User beware. Today's web browsers offer more security protections than ever, but according to security experts, they do little to protect people surfing the net from some the web's oldest and most crippling threats.
Like nuclear stockpiles during the Cold War, new safety features amassed in Firefox, Internet Explorer and Opera are part of an arms-race mentality that leaves online criminal gangs plenty of room to launch attacks. What's more, the new protections often take years to be implemented and months to circumvent. Meanwhile, shortcomings that have bedeviled all browsers since the advent of the World Wide Web go unaddressed.
Earlier this week, Mozilla patted itself on the back for adding a security feature to Version 3 of Firefox that's of only marginal benefit its users. It prevents users from accessing a list of websites known by Google, and possibly others, to be spreading malware. Opera Software, in a move its CEO proclaimed "is reinventing Web-based threat detection," added a similar feature to version 9.5 of its browser released two weeks ago, and Microsoft engineers are building malware blocking into IE 8.
Here's the rub: According to our tests over the past week, the Firefox anti-malware feature frequently failed to block sites compromised by one of the most prevalent SQL injection exploits menacing the web. Outcomes varied from minute to minute, but clicking on results returned from searches such as this and this (we strongly recommend you don't try this at home) led us to dozens of compromised websites even with Firefox's gee-whiz malware protection feature turned on.
Firefox 3 does block nihao11.com and the half-dozen or so other domain names that are referenced in the injection attack, so there is some benefit to the feature. But its inability to flag a huge number of websites that have been compromised shows the limits to such an approach. Similarly, researchers from Websense report here that they "found multiple phishing pages that still made it through" anti-phishing mechanisms that have existed for more than a year in Firefox. Because they're based on static blacklists based on behavior reported weeks or months earlier, these features often fail to detect quick-moving threats.
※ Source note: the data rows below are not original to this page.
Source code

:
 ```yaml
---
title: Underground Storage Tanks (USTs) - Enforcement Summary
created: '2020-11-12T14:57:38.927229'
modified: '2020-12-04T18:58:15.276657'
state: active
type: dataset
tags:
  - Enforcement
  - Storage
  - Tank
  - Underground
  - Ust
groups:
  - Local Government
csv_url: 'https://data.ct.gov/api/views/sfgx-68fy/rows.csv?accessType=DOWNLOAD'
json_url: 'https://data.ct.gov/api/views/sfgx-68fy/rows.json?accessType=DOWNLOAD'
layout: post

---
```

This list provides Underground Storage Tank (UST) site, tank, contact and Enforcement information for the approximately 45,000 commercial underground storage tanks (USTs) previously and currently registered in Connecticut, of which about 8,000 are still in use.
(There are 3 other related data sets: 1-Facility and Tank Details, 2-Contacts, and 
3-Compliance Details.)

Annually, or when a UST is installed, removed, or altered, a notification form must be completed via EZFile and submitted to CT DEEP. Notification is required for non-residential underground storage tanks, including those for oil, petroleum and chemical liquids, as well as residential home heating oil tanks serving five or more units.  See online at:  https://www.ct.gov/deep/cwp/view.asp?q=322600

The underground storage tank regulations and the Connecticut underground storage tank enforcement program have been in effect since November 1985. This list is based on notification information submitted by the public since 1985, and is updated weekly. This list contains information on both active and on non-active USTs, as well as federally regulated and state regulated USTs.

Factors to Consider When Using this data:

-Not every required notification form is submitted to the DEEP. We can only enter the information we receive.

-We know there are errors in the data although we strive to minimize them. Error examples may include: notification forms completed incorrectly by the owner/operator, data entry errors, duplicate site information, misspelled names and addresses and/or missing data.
"These little anti-phishing things and anti-malware things, I'm not buying them," says Jeremiah Grossman, CTO of web application security firm WhiteHat Security. "Are we less likely to get hacked as a result of these features? No. If I was really the evil guy, I'll send you to a hacked up blog page with Firefox 3 and you won't have a good day."
Still waiting for Firefox to flag this site as a malware pusher
Meanwhile, within hours of Firefox 3 being released, researchers reported a security bug that could allow miscreants to execute hostile code on machines running the new browser.
Like IE, Opera and every other browser on the planet, Firefox also remains vulnerable to a variety of attacks that are as old as the World Wide Web. They allow miscreants to inflict all kinds of damage, including stealing a user's browsing history, spoofing trusted websites through cross-site scripting attacks (XSS), stealing user authentication credentials to banking sites and providing easy access to corporate intranets and end-user machines.
"I wouldn't tell you not to use the internet, but I would certainly never tell you you're safe, which is a pretty horrible thing to say to someone," says Robert Hansen, CEO of secTheory, a security firm that specializes in security of web applications. "I really don't think people are in a good position from a technology perspective to defend themselves with what they're given by default in a browser."
Crisis of confidence
The situation is so dire in the minds of many security experts that they no longer trust any browser to keep them safe without taking extraordinary security measures. Grossman, for example, uses Firefox with the NoScript, Flashblock, SafeHistory, Adblock Plus and CustomizeGoogle add-ons for most of his web surfing, all to improve on the less-than-ideal state of today's web. When visiting financial sites, he switches to an obscure browser that he refuses to name. By treading off the beaten path, he says, he's less likely to get hit by an exotic zero-day exploit, which can sell on the underground market for tens of thousands of dollars if it targets a popular browser.
The obscure browser "is technically not more or less secure, it's just less targeted, which is the only thing I care about," Grossman says. As extreme as it may sound to some, Grossman says his browsing regimen is less hardcore than other people he knows in the security industry. Indeed, some of the more paranoid have entire physical machines reserved solely for sensitive transactions, employ boot-only browsers via CD-ROMs, or use virtual machines with limited features for the same purpose.
"I have very low confidence in any of the browsers' ability to keep me safe," says Don Jackson, a researcher with security provider SecureWorks. "What I have confidence in is the bad guys." One of the chief problems Jackson identifies with browser design these days: "Functionality is implemented first and security is tacked on."